Application of Reference Class Forecasting in Turkish Public Construction Projects: Contractor Perspective


BAYRAM S. , AL-JIBOURI S.

JOURNAL OF MANAGEMENT IN ENGINEERING, cilt.32, 2016 (SCI İndekslerine Giren Dergi) identifier identifier

Özet

Cost overrun in construction projects is an important problem that can have serious financial consequences. It also reduces the effectiveness of planning and decision making not only for the contractor but for all parties involved. The problem keeps occurring despite many attempts made over the years to improve cost estimation and forecasting methods.
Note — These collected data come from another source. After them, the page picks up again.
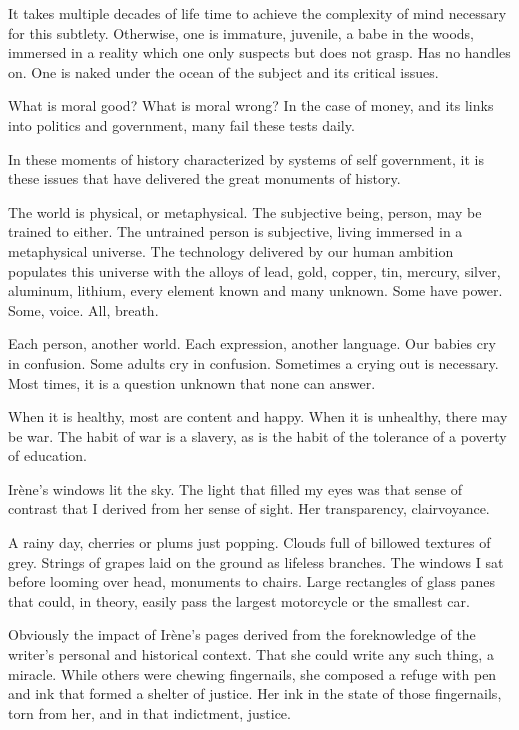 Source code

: It takes multiple decades of life time to achieve the complexity of
mind necessary for this subtlety.  Otherwise, one is immature,
juvenile, a babe in the woods, immersed in a reality which one only
suspects but does not grasp.  Has no handles on.  One is naked under
the ocean of the subject and its critical issues.

What is moral good?  What is moral wrong?  In the case of money, and
its links into politics and government, many fail these tests daily.

In these moments of history characterized by systems of self
government, it is these issues that have delivered the great monuments
of history.


\vfill
\break

The world is physical, or metaphysical.  The subjective being, person,
may be trained to either.  The untrained person is subjective, living
immersed in a metaphysical universe.  The technology delivered by our
human ambition populates this universe with the alloys of lead, gold,
copper, tin, mercury, silver, aluminum, lithium, every element known
and many unknown. \break Some have power.  Some, voice.  All, breath.

Each person, another world.  Each expression, another language.  Our
babies cry in confusion.  Some adults cry in confusion.  Sometimes a
crying out is necessary.  Most times, it is a question unknown that
none can answer.

When it is healthy, most are content and happy.  When it is unhealthy,
there may be war.  The habit of war is a slavery, as is the habit of
the tolerance of a poverty of education.

\vfill
\break

﻿Ir\`{e}ne's windows lit the sky.  The light that filled my eyes was
that sense of contrast that I derived from her sense of sight.  Her
transparency, clairvoyance.

A rainy day, cherries or plums just popping.  Clouds full of billowed
textures of grey.  Strings of grapes laid on the ground as lifeless
branches.  The windows I sat before looming over head, monuments to
chairs.  Large rectangles of glass panes that could, in theory, easily
pass the largest motorcycle or the smallest car.

Obviously the impact of Ir\`{e}ne's pages derived from the
foreknowledge of the writer's personal and historical context.  That
she could write any such thing, a miracle.  While others were chewing
fingernails, she composed a refuge with pen and ink that formed a
shelter of justice.  Her ink in the state of those fingernails, torn
from her, and in that indictment, justice.

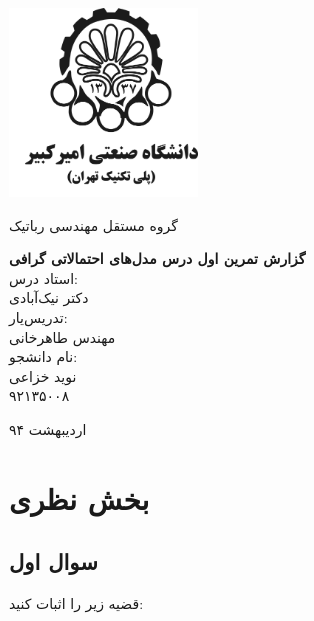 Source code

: \documentclass[11.5pt,a4paper]{article}
\newcommand{\nocontentsline}[3]{}
\newcommand{\tocless}[2]{\bgroup\let\addcontentsline=\nocontentsline#1{#2}\egroup}
\begin{document}
\thispagestyle{empty}
\vspace*{-28mm}
\centerline{\includegraphics[height=5cm]{logo.png}}

\begin{center}
\vspace{-2mm}
{\large
گروه مستقل مهندسی رباتیک
\\[2.1cm]
}

{\large
\textbf{گزارش تمرین اول درس مدل‌های احتمالاتی گرافی}
\\[2cm]

استاد درس:
\\[.5cm]
{\Large
دکتر نیک‌آبادی}
\\[1.5cm]
\large 
تدریس‌یار:
\\[.5cm]
{\Large
مهندس طاهرخانی}
\\[1.5cm]

\large 
نام دانشجو:
\\[.5cm]
{\Large
نوید خزاعی}
\\[.5cm]
۹۲۱۳۵۰۰۸
\\[1.5cm]
}

{\large
اردیبهشت ۹۴
}
\end{center}

\newpage
\baselineskip=1cm
\tocless\tableofcontents

\newpage
\baselineskip=0.75cm
\section{بخش نظری}
\subsection{سوال اول}
قضیه زیر را اثبات کنید: 
\begin{latin}
\end{latin}
\end{document}
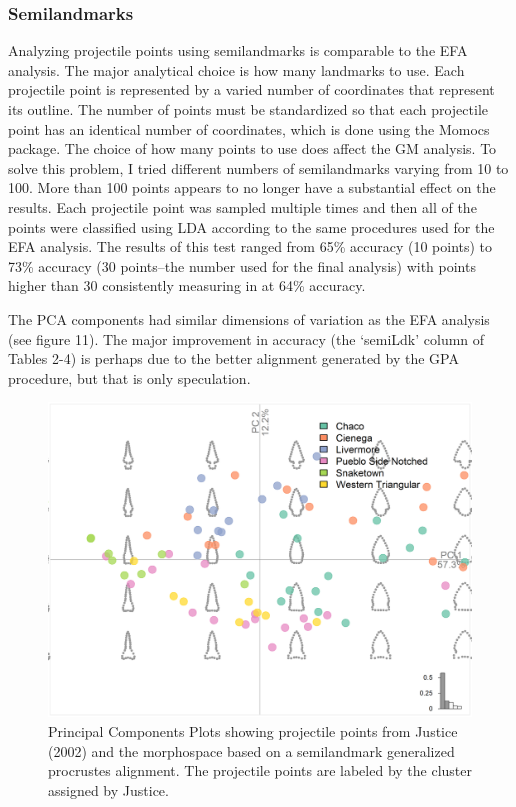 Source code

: \documentclass[a4paper]{article}
\begin{document}
\hypertarget{semilandmarks}{%
\subsubsection*{Semilandmarks}\label{semilandmarks}}

Analyzing projectile points using semilandmarks is comparable to the EFA analysis. The major analytical choice is how many landmarks to use. Each projectile point is represented by a varied number of coordinates that represent its outline. The number of points must be standardized so that each projectile point has an identical number of coordinates, which is done using the Momocs package. The choice of how many points to use does affect the GM analysis. To solve this problem, I tried different numbers of semilandmarks varying from 10 to 100. More than 100 points appears to no longer have a substantial effect on the results. Each projectile point was sampled multiple times and then all of the points were classified using LDA according to the same procedures used for the EFA analysis. The results of this test ranged from 65\% accuracy (10 points) to 73\% accuracy (30 points--the number used for the final analysis) with points higher than 30 consistently measuring in at 64\% accuracy.

The PCA components had similar dimensions of variation as the EFA analysis (see figure 11). The major improvement in accuracy (the `semiLdk' column of Tables 2-4) is perhaps due to the better alignment generated by the GPA procedure, but that is only speculation.

\begin{figure}
\includegraphics[width=1\linewidth]{figures/JusticeSLDKPCA} \caption{Principal Components Plots showing projectile points from Justice (2002) and the morphospace based on a semilandmark generalized procrustes alignment. The projectile points are labeled by the cluster assigned by Justice.}\label{fig:JusticeSLDKPCA}
\end{figure}
\end{document}

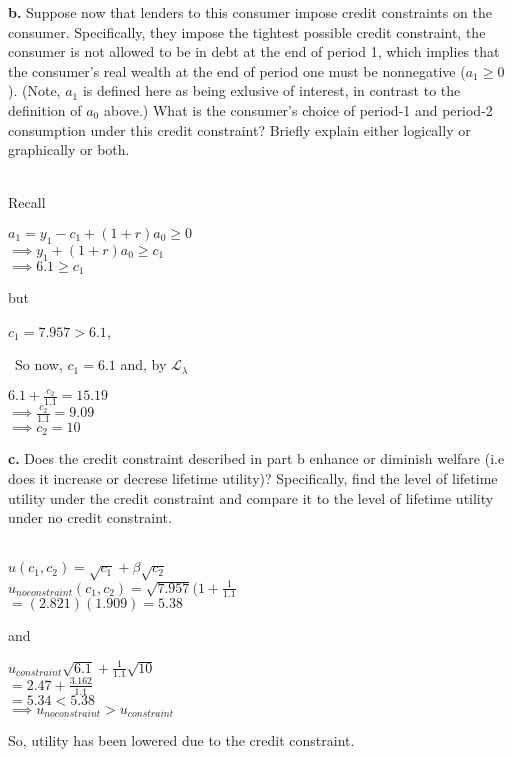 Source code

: \documentclass[11pt]{SelfArxOneColBMN}
\begin{document}
\indent \textbf{b. }Suppose now that lenders to this consumer impose credit constraints on the consumer. Specifically, they impose the tightest possible credit constraint, the consumer is not allowed to be in debt at the end of period 1, which implies that the consumer's real wealth at the end of period one must be nonnegative ($a_1 \geq 0$). (Note, $a_1$ is defined here as being exlusive of interest, in contrast to the definition of $a_0$ above.) What is the consumer's choice  of period-1 and period-2 consumption under this credit constraint? Briefly explain either logically or graphically or both.\\
\\
\begin{solution}
  \noindent Recall\\
  \begin{center}
    $a_1 = y_1 - c_1 + (1 + r)a_0 \geq 0$\\
    $\implies y_1 + (1 + r)a_0 \geq c_1$\\
    $\implies 6.1 \geq c_1$
  \end{center}
  but
  \begin{center}
    $c_1 = 7.957 > 6.1$,
  \end{center}\
  So now, $c_1 = 6.1$ and, by $\mathcal{L}_\lambda$
  \begin{center}
    $6.1 + \frac{c_2}{1.1} = 15.19$\\
    $\implies \frac{c_2}{1.1} = 9.09$\\
    $\implies c_2 = 10$
  \end{center}
\end{solution}
\indent \textbf{c.} Does the credit constraint described in part b enhance or diminish welfare (i.e does it increase or decrese lifetime utility)? Specifically, find the level of lifetime utility under the credit constraint and compare it to the level of lifetime utility under no credit constraint.\\
\\
\begin{solution}
  \begin{center}
    $u(c_1,c_2) = \sqrt{c_1} + \beta\sqrt{c_2}$\\
    $u_{no constraint}(c_1,c_2) = \sqrt{7.957}(1 + \frac{1}{1.1}$\\
    $= (2.821)(1.909) = 5.38$\\
  \end{center}
  and
  \begin{center}
    $u_{constraint} \sqrt{6.1} + \frac{1}{1.1}\sqrt{10}$\\
    $= 2.47 + \frac{3.162}{1.1}$\\
    $= 5.34 < 5.38$\\
    $\implies u_{no constraint} > u_{constraint}$
  \end{center}
  So, utility has been lowered due to the credit constraint.
\end{solution}
\end{document}
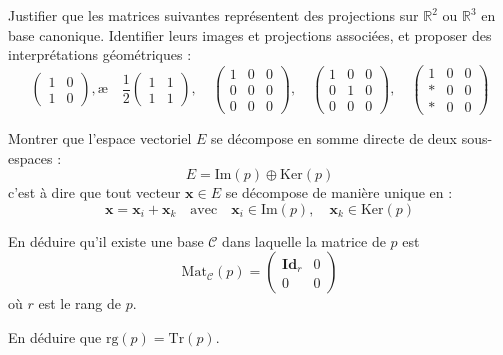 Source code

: \documentclass[10pt,a4paper]{article}
\newcommand{\Mat}[2]{\mathrm{Mat}_{#1}(#2)}
\begin{document}
\q Justifier que les matrices suivantes représentent des projections sur $\mathbb{R}^2$ ou
$\mathbb{R}^3$ en base canonique. Identifier leurs images et projections associées, et proposer des
interprétations géométriques :
\[
\begin{pmatrix}
1 & 0\\
1 & 0
\end{pmatrix},æ
\quad
\frac{1}{2}
\begin{pmatrix}
1 & 1\\
1 & 1
\end{pmatrix},
\quad
\begin{pmatrix}
1 & 0 & 0\\
0 & 0 & 0\\
0 & 0 & 0
\end{pmatrix},
\quad
\begin{pmatrix}
1 & 0 & 0\\
0 & 1 & 0\\
0 & 0 & 0
\end{pmatrix},
\quad
\begin{pmatrix}
1 & 0 & 0\\
* & 0 & 0\\
* & 0 & 0
\end{pmatrix}
\]

\q Montrer que l'espace vectoriel $E$ se décompose en somme directe de deux sous-espaces :
\[
E = \mathrm{Im}(p) \oplus \mathrm{Ker}(p)
\]
c'est à dire que tout vecteur $\mathbf{x} \in E$ se décompose de manière unique en :
\[
\mathbf{x} = \mathbf{x}_i + \mathbf{x}_k \quad \text{avec} \quad \mathbf{x}_i \in \mathrm{Im}(p), \quad \mathbf{x}_k \in \mathrm{Ker}(p)
\]

\q En déduire qu'il existe une base $\mathscr{C}$ dans laquelle la matrice de $p$ est
\[
\Mat{\mathscr{C}}{p} =
\begin{pmatrix}
\mathbf{Id}_r & 0\\
0 & 0
\end{pmatrix}
\]
où $r$ est le rang de $p$.

\q En déduire que $\mathrm{rg}(p) = \mathrm{Tr}(p)$.
\end{document}
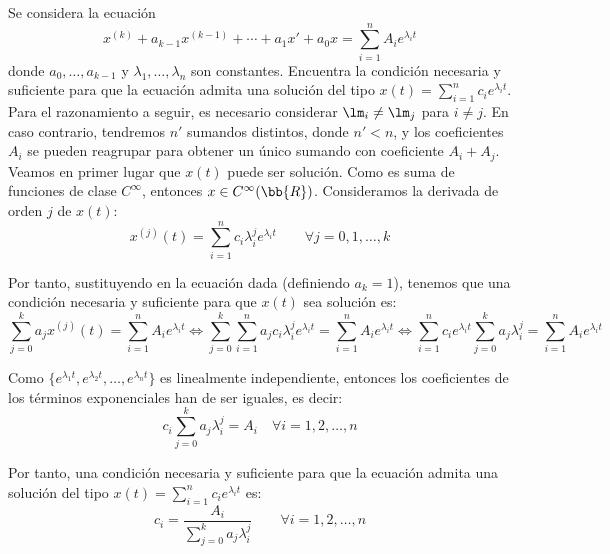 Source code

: \begin{ejercicio}\label{ej:4.12}
    Se considera la ecuación
    \[
        x^{(k)} + a_{k-1}x^{(k-1)} + \cdots + a_1x' + a_0x = \sum_{i = 1}^n A_i e^{\lambda_i t}
    \]
    donde $a_0, \ldots, a_{k-1}$ y $\lambda_1, \ldots, \lambda_n$ son constantes. Encuentra la condición necesaria y suficiente para que la ecuación admita una solución del tipo $x(t) = \sum\limits_{i = 1}^n c_i e^{\lambda_i t}$.\\

    Para el razonamiento a seguir, es necesario considerar $\lm_i\neq \lm_j$ para $i\neq j$. En caso contrario, tendremos $n'$ sumandos distintos, donde $n'<n$, y los coeficientes $A_i$ se pueden reagrupar para obtener un único sumando con coeficiente $A_i+A_j$.\\

    Veamos en primer lugar que $x(t)$ puede ser solución. Como es suma de funciones de clase $C^{\infty}$, entonces $x\in C^{\infty}(\bb{R})$. Consideramos la derivada de orden $j$ de $x(t)$:
    \begin{equation*}
        x^{(j)}(t)=\sum_{i=1}^n c_i\lambda_i^j e^{\lambda_i t}
        \qquad \forall j=0,1,\dots,k
    \end{equation*}

    Por tanto, sustituyendo en la ecuación dada (definiendo $a_k=1$), tenemos que una condición necesaria y suficiente para que $x(t)$ sea solución es:
    \begin{equation*}
        \sum_{j=0}^k a_{j}x^{(j)}(t)
        =\sum_{i = 1}^n A_i e^{\lambda_i t}
        \Longleftrightarrow
        \sum_{j=0}^k \sum_{i=1}^n a_{j}c_i\lambda_i^j e^{\lambda_i t}
        =\sum_{i = 1}^n A_i e^{\lambda_i t}
        \Longleftrightarrow
        \sum_{i=1}^n c_ie^{\lambda_i t}\sum_{j=0}^k a_{j}\lambda_i^j 
        =\sum_{i = 1}^n A_i e^{\lambda_i t}
    \end{equation*}

    Como $\{e^{\lambda_1 t},e^{\lambda_2 t},\dots,e^{\lambda_n t}\}$ es linealmente independiente, entonces los coeficientes de los términos exponenciales han de ser iguales, es decir:
    \begin{equation*}
        c_i\sum_{j=0}^k a_{j}\lambda_i^j = A_i \quad \forall i=1,2,\dots,n
    \end{equation*}

    Por tanto, una condición necesaria y suficiente para que la ecuación admita una solución del tipo $x(t) = \sum\limits_{i = 1}^n c_i e^{\lambda_i t}$ es:
    \begin{equation*}
        c_i=\dfrac{A_i}{\sum\limits_{j=0}^k a_{j}\lambda_i^j} \qquad \forall i=1,2,\dots,n
    \end{equation*}
\end{ejercicio}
This paper focuses on analyzing cost overruns in Turkey and comparing the cost estimates produced using the traditional estimating method against cost forecasts produced using the reference class forecasting (RCF) method. RCF is used to predict the final cost of a project predicated on actual cost outcomes of accomplished similar projects in the same reference class. RCF has been so far used to address estimation bias in early project development before design is completed and before all risks are accounted for to help a client to produce a more realistic forecast of the final project cost. In this paper, however, it is used to produce a forecast of the final project cost based on the contract sum. The work described in the paper involves collection of contract sum and final project cost data from 420 completed building projects. In order to test the ability of RCF to produce realistic forecasts of projects' final costs, 75% of the data are used to produce the cost overruns distribution and to determine the required optimism bias uplift values for the building projects, while the other 25% of the data are used for testing the accuracy of the forecasts produced for the final costs of projects in the established reference class. The results have indicated that the required uplift values are in the range of 4 to 44%. For instance, if the acceptable chance of cost overrun is 50%, 65% of the test projects would have required only 4% uplift of the contract sum to produce accurate forecasts of the final costs. If, on the other hand, the acceptable chance of cost overrun is only 10%, 5% of the test projects needed to use a 44% uplift to enable more accurate final project cost forecasts for the contractor. Additionally, to check the accuracy of the test data results obtained through applicable optimism bias uplift values, three standard error measuresroot-mean-square error (RMSE), mean absolute error (MAE), and mean absolute percentage error (MAPE)are used.